*Data items*.
▼
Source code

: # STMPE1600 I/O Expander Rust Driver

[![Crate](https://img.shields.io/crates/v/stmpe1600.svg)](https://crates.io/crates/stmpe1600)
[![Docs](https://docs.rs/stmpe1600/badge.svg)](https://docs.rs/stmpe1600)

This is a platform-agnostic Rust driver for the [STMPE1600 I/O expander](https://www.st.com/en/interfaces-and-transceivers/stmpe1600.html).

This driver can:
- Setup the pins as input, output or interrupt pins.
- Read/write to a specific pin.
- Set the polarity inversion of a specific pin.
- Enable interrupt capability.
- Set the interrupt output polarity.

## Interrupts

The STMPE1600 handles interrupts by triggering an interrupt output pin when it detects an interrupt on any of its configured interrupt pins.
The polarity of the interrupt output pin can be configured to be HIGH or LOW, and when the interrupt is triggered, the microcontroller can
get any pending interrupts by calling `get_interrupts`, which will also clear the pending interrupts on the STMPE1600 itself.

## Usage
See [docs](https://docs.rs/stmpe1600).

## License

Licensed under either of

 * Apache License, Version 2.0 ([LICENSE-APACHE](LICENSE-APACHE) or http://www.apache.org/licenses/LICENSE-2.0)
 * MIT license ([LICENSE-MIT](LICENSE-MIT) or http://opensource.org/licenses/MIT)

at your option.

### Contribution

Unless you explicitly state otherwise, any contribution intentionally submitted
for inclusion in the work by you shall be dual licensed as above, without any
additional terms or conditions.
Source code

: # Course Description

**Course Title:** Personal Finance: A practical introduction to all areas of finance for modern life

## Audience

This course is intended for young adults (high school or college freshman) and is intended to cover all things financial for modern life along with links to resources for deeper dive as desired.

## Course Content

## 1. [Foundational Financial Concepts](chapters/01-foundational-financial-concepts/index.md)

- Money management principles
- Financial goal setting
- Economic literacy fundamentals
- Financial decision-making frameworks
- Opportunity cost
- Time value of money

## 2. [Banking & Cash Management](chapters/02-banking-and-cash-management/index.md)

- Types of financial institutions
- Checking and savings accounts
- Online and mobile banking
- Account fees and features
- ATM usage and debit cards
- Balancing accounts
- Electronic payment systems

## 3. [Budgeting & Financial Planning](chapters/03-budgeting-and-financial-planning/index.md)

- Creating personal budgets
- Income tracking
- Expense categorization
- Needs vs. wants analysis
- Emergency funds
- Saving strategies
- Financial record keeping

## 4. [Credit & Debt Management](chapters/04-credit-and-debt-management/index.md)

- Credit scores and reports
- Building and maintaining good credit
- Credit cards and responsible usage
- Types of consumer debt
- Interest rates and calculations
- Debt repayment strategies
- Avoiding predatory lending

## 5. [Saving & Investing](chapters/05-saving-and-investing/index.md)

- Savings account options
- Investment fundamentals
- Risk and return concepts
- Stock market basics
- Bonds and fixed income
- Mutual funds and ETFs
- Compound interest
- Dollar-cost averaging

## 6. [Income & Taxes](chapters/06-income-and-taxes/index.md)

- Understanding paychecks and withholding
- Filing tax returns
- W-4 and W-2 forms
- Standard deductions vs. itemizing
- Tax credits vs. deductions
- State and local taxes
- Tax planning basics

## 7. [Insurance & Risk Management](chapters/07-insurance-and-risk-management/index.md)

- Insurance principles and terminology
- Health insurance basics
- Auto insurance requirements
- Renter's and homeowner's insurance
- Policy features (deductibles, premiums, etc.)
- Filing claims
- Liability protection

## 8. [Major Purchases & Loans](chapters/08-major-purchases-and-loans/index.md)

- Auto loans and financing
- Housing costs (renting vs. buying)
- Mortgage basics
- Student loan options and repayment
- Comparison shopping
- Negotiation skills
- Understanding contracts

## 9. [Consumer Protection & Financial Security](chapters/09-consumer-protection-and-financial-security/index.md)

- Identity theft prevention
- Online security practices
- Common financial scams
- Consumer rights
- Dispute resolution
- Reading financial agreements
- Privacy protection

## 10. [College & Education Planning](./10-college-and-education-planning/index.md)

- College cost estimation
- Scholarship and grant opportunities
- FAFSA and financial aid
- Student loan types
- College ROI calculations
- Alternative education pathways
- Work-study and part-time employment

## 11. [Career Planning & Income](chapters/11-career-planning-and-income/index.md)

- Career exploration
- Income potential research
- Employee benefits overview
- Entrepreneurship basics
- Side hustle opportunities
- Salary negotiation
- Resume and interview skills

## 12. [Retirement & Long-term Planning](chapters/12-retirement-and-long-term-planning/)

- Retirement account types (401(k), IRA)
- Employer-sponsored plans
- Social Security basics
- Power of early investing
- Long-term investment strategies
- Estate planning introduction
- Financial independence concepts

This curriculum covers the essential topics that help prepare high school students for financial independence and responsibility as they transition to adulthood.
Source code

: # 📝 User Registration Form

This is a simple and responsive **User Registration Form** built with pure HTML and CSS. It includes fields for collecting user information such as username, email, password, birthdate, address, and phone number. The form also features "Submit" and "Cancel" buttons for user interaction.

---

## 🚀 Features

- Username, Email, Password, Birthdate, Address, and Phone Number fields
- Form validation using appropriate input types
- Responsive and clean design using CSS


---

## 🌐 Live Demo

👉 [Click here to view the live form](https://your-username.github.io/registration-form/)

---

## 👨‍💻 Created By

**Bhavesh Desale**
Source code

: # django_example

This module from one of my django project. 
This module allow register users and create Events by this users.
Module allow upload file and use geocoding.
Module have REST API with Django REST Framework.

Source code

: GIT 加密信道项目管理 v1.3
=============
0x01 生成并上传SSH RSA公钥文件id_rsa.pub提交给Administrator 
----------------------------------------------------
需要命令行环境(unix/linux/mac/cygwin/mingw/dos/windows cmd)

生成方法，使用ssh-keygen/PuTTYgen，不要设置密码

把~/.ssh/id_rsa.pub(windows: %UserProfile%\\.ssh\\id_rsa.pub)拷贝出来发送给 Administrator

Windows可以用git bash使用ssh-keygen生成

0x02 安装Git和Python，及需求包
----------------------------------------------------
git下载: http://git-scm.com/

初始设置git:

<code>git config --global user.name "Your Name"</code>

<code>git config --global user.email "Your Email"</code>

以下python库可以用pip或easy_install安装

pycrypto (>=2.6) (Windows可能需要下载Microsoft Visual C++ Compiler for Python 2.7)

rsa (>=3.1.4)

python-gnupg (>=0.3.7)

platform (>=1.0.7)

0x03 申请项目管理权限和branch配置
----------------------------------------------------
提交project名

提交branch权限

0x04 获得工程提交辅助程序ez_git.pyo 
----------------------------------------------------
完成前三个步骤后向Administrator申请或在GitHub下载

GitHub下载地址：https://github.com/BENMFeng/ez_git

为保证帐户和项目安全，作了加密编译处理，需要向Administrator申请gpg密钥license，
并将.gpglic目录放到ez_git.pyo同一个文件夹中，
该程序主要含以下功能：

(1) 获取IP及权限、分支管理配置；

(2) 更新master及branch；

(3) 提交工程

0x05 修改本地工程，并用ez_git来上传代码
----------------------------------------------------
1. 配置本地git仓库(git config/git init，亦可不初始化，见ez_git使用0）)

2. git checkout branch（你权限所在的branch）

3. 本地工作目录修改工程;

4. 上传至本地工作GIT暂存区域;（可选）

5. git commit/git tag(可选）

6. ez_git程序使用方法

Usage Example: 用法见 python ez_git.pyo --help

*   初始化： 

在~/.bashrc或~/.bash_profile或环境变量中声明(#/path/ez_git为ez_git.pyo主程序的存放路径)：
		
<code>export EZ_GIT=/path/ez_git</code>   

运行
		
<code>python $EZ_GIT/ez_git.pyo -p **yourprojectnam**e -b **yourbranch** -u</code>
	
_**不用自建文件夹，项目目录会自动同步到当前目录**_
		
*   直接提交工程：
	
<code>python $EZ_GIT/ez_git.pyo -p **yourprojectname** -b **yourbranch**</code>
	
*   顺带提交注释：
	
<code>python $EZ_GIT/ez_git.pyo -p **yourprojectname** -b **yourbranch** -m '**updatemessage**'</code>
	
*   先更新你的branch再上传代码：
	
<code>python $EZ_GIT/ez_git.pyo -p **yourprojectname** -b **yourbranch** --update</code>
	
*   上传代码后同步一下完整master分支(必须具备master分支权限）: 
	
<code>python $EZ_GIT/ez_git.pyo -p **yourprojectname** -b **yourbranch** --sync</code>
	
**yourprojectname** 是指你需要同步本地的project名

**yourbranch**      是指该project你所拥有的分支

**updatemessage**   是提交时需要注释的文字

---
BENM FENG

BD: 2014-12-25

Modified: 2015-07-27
▲
*Problem*.
Up to and including the line with "- Setup the", output each line of the entries above exactly, starting from the first.

*Response area*.
Source code

: # STMPE1600 I/O Expander Rust Driver

[![Crate](https://img.shields.io/crates/v/stmpe1600.svg)](https://crates.io/crates/stmpe1600)
[![Docs](https://docs.rs/stmpe1600/badge.svg)](https://docs.rs/stmpe1600)

This is a platform-agnostic Rust driver for the [STMPE1600 I/O expander](https://www.st.com/en/interfaces-and-transceivers/stmpe1600.html).

This driver can:
- Setup the pins as input, output or interrupt pins.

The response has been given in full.